Rudolph Luis Balke died on March 30, 1929. In hi's will he made seven cash bequests totaling $91,000, established three $10,000 trusts, made a specific devise of property located in California, and established a residuary trust with the income going to his wife during her life and the corpus to a nephew and two nieces at her death. Appellant Byrd and the Phoenix Savings Bank & Trust Company were appointed co-executors. The latter resigned from its position in 1942 and since then appellant has been acting as sole executor. As will appear later, the legatees were widely scattered; half of them lived in Germany or Poland.

The will as a whole was clear and well-drafted, but Article Eighteen, set forth be*104low, gave authority to the executors to keep the estate open until the Balke Building could be sold for a satisfactory price and to pay interest on the specific legacies. The property was sold after some seventeen years; but even now, twenty-five years after Balke’s death, Article Eighteen remains the center of bitter controversy. It reads:

“Eighteenth: I realize that in order to pay the legacies herein provided for, it will be necessary to sell the real estate at the northeast corner of Adams and First Avenue, Phoenix, Arizona, consisting of one hundred (100) feet fronting on Adams Street and extending from Adams Street north to the alley. I do not desire said property to be sacrificed by reason of a forced sale, and I hereby direct that unless said property can be sold at a price satisfactory to my executors within one year from the date of my death, then my estate may be kept open for such longer period as may be required in order that a satisfactory sale of said property may be made. I feel that said property should bring the sum of Two Hundred and Fifty Thousand Dollars ($250,000.00), but I do not set any price at which said property shall be sold by said executors. In the event my estate is not closed within one year from the date of my death, then I direct my executors, out of the income of my estate, to pay to the legatees hereunder, interest on their respective legacies, at the rate of six per cent (6%) per annum from the expiration of one year after date of my death, to the time of the closing of my estate.”

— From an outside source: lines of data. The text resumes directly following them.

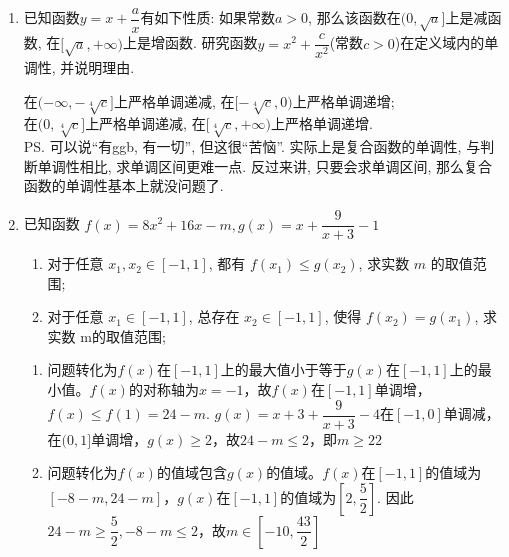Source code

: \begin{enumerate}
\begin{jieda}
\begin{enumerate}
\item $f(x)=a(x-1)(x-3)-2x=ax^2-(4a+2)x+3a$, \\
于是$\Delta>0\land a<0$, 解得$a\in(-\infty,-2-\sqrt{3})\cup(-2+\sqrt{3},0)$. 
\end{enumerate}
\ps 别忘了$a<0$. 心中有图, 过程唾手可得. 
\end{jieda}
\begin{vspace_}
\vsp[5]
\end{vspace_}


\item 已知函数$y=x+\dfrac{a}{x}$有如下性质: 如果常数$a>0$, 那么该函数在$(0,\sqrt{a}]$上是减函数, 在$[\sqrt{a},+\infty)$上是增函数. 
研究函数$y=x^2+\dfrac{c}{x^2}$(常数$c>0$)在定义域内的单调性, 并说明理由.

\begin{jieda}
在$(-\infty,-\sqrt[4]{c}]$上严格单调递减, 在$[-\sqrt[4]{c},0)$上严格单调递增; \\
在$(0,\sqrt[4]{c}]$上严格单调递减, 在$[\sqrt[4]{c},+\infty)$上严格单调递增. \\
\ps 可以说``有ggb, 有一切'', 但这很``苦恼''. 实际上是复合函数的单调性, 与判断单调性相比, 求单调区间更难一点. 反过来讲, 只要会求单调区间, 那么复合函数的单调性基本上就没问题了. 
\end{jieda}
\begin{vspace_}
\vsp[5]
\end{vspace_}


\item 已知函数 $f(x)=8 x^2+16 x-m, g(x)=x+\dfrac{9}{x+3}-1$
\begin{enumerate}
    \item 对于任意 $x_1, x_2 \in[-1,1]$, 都有 $f\left(x_1\right) \leq g\left(x_2\right)$, 求实数 $m$ 的取值范围;
    \item 对于任意 $x_1 \in[-1,1]$, 总存在 $x_2 \in[-1,1]$, 使得 $f\left(x_2\right)=g\left(x_1\right)$, 求实数 m的取值范围;
\end{enumerate}
\begin{jieda}
    \begin{enumerate}
        \item 问题转化为$f(x)$在$[-1, 1]$上的最大值小于等于$g(x)$在$[-1, 1]$上的最小值。$f(x)$的对称轴为$x = -1$，故$f(x)$在$[-1, 1]$单调增，$f(x) \leq f(1) = 24-m$. $g(x) = x+3 + \dfrac{9}{x+3} - 4$在$[-1, 0]$单调减，在$(0, 1]$单调增，$g(x) \geq 2$，故$24-m \leq 2$，即$m \geq 22$
        \item 问题转化为$f(x)$的值域包含$g(x)$的值域。$f(x)$在$[-1, 1]$的值域为$[-8-m,24-m]$，$g(x)$在$[-1, 1]$的值域为$[2, \dfrac{5}{2}]$. 因此$24-m \geq \dfrac{5}{2}, -8-m \leq 2$，故$m \in [-10, \dfrac{43}{2}]$
    \end{enumerate}
\end{jieda}
\begin{vspace_}
\vsp[5]
\end{vspace_}


\end{enumerate}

The net book value of Balke’s estate at the time of his death was approximately $220,000, but with the onset of the depression in 1930 the actual value was probably considerably less. In any event, the executors chose to hold the property mentioned in Article Eighteen and to pay interest on the legacies. The testator owed $22,000 to the New York Life Insurance Company; in 1931 the executors negotiated a new loan for $125,000 secured by a mortgage on the Balke Building, paid the debt, and made a partial distribution of the legacies designated in the will. This loan was paid back in full by 1947, with a total cost to the estate of $74,799.33.

The Balke Building was finally sold in 1946 for $262,000. In July of that year appellant filed a final account and petition for distribution. The Acting Polish Consul, claiming to represent the Polish legatees, raised objections which were settled in an order filed January 25, 1947. A supplemental account was filed on September 30, 1947 with revisions in accord with the earlier order. The court approved the account and at the same time granted a claim for attorneys’ fees made by the Polish Consul. Both the Polish Consul and the executor appealed from parts of the court order. The dispute was carried to this court and *105on May 23, 1949, a decision was handed down which, among other things, disallowed the claim for attorneys’ fees. In re Balke’s Estate, 68 Ariz. 373, 206 P.2d 732.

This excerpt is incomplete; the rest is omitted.